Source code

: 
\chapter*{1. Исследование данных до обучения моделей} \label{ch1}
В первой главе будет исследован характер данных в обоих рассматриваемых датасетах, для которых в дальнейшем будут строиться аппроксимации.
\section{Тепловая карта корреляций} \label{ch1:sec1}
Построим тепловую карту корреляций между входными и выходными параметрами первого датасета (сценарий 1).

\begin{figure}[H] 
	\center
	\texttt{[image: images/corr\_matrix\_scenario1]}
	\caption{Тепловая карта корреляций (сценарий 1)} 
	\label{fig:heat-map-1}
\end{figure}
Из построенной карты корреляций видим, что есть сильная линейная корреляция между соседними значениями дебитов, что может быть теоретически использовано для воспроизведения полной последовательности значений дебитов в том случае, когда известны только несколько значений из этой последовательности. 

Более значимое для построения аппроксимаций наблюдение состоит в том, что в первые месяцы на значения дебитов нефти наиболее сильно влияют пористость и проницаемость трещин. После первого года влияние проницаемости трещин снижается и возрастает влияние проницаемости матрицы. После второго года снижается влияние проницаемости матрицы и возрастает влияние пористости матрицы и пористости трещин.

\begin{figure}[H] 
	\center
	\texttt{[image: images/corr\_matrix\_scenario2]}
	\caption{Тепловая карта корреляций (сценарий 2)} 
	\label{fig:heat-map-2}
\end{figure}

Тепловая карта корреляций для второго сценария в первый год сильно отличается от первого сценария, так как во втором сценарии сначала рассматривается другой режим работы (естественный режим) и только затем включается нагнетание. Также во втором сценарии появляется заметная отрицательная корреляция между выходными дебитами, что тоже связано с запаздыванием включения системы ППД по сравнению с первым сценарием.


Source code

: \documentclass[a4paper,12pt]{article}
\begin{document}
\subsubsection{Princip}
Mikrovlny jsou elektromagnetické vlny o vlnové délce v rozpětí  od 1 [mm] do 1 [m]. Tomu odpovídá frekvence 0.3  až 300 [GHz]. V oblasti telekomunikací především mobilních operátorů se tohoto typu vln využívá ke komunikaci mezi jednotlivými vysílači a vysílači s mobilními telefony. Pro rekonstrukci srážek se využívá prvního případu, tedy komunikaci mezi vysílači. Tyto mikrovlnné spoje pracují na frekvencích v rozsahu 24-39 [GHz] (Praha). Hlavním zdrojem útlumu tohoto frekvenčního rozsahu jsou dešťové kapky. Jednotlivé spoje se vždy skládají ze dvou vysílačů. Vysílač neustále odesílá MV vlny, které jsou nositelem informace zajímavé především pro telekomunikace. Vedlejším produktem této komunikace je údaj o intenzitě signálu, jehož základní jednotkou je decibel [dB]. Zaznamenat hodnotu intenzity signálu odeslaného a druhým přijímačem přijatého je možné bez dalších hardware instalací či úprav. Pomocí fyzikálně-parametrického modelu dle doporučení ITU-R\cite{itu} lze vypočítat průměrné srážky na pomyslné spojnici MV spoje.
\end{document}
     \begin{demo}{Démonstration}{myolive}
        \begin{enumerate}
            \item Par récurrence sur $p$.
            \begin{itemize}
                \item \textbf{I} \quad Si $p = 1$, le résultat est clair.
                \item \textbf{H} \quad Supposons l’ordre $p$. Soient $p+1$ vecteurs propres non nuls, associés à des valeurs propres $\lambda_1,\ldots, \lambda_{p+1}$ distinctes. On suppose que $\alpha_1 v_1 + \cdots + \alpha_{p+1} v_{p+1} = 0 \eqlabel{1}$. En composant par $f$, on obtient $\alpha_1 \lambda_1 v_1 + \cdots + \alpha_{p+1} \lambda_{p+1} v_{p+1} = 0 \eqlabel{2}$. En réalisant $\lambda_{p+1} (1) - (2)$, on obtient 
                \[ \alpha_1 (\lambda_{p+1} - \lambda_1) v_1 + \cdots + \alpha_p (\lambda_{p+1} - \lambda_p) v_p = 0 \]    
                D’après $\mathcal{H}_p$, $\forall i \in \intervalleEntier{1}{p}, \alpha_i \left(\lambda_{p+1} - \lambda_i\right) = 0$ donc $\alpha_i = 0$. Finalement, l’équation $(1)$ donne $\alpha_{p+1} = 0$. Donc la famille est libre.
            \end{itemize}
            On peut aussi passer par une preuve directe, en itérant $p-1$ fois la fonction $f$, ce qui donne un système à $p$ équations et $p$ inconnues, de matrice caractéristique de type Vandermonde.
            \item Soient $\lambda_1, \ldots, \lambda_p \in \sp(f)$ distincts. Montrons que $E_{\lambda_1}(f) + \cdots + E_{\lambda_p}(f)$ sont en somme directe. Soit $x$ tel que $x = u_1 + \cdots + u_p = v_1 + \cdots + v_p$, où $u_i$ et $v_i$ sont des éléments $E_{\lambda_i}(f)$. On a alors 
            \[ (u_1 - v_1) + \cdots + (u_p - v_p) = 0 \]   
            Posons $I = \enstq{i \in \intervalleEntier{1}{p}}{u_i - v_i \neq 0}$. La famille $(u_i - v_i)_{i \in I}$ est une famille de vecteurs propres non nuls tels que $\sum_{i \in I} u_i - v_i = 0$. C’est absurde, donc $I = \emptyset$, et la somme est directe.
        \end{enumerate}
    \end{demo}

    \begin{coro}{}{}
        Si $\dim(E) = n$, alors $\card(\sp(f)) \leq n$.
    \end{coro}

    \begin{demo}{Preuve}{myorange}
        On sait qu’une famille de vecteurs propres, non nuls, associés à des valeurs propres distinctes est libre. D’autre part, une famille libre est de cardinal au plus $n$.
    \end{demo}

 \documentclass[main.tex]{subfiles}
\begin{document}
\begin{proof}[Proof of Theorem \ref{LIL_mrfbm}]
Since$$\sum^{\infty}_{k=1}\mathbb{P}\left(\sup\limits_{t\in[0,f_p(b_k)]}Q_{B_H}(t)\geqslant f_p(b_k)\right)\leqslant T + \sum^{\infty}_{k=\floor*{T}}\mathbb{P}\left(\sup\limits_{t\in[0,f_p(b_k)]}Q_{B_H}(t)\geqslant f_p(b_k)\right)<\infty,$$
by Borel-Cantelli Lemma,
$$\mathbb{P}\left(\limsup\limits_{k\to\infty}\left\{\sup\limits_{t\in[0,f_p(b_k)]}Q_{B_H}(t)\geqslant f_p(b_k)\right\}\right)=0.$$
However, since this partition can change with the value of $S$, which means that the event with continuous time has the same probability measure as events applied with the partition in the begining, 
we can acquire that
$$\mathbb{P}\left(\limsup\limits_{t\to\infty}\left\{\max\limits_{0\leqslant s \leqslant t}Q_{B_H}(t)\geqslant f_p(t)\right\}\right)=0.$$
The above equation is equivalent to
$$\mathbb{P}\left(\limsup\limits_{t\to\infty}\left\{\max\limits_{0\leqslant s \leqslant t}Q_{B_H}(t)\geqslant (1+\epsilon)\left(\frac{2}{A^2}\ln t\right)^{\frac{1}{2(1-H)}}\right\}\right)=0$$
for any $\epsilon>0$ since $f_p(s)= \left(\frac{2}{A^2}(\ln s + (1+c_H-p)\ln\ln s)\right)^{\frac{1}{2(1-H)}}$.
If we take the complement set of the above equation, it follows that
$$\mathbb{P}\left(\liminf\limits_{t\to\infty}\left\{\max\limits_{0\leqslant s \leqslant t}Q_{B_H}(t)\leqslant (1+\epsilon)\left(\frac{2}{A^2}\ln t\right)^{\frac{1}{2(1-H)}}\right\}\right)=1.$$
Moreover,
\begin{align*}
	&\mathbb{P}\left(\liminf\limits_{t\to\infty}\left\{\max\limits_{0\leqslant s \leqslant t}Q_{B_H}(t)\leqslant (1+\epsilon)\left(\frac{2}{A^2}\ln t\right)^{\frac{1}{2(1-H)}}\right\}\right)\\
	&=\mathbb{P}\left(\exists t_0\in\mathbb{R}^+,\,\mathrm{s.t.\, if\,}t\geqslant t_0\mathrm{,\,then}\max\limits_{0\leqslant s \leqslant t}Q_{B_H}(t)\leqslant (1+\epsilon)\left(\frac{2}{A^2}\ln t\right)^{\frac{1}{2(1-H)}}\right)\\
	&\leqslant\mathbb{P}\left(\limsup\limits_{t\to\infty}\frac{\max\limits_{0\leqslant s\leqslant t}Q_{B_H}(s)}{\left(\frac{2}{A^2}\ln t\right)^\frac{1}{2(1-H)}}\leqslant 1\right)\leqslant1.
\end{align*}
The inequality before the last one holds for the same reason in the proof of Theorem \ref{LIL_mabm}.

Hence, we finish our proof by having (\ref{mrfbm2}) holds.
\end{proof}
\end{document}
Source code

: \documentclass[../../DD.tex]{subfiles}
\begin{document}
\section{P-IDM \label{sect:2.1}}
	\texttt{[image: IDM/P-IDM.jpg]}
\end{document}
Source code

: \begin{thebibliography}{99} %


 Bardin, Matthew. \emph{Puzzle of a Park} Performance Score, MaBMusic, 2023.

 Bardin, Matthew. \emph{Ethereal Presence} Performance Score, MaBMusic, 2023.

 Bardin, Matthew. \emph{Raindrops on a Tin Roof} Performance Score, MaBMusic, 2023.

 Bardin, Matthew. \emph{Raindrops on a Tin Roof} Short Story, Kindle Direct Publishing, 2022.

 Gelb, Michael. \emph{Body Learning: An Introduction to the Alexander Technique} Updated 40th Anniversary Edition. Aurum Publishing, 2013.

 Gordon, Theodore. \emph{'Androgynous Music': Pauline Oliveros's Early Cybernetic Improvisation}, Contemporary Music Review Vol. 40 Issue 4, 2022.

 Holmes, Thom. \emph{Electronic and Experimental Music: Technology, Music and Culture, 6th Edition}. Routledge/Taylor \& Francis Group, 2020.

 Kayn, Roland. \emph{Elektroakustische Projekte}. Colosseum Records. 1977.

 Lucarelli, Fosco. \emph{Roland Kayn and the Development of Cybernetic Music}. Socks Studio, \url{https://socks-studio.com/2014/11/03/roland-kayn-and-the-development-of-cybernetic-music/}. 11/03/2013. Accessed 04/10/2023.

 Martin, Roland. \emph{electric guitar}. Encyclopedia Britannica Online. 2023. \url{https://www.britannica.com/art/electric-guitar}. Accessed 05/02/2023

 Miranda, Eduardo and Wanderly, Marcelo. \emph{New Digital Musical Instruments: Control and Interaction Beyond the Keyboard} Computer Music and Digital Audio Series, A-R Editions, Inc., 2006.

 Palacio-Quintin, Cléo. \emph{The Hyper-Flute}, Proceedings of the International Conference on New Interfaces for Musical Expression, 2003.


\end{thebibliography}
=-=-=-=-=
**TASK INSTRUCTIONS**.
Using the data above, count the lines that hold the string "Kayn". Report the number and nothing else.

**ANSWER BELOW**.
2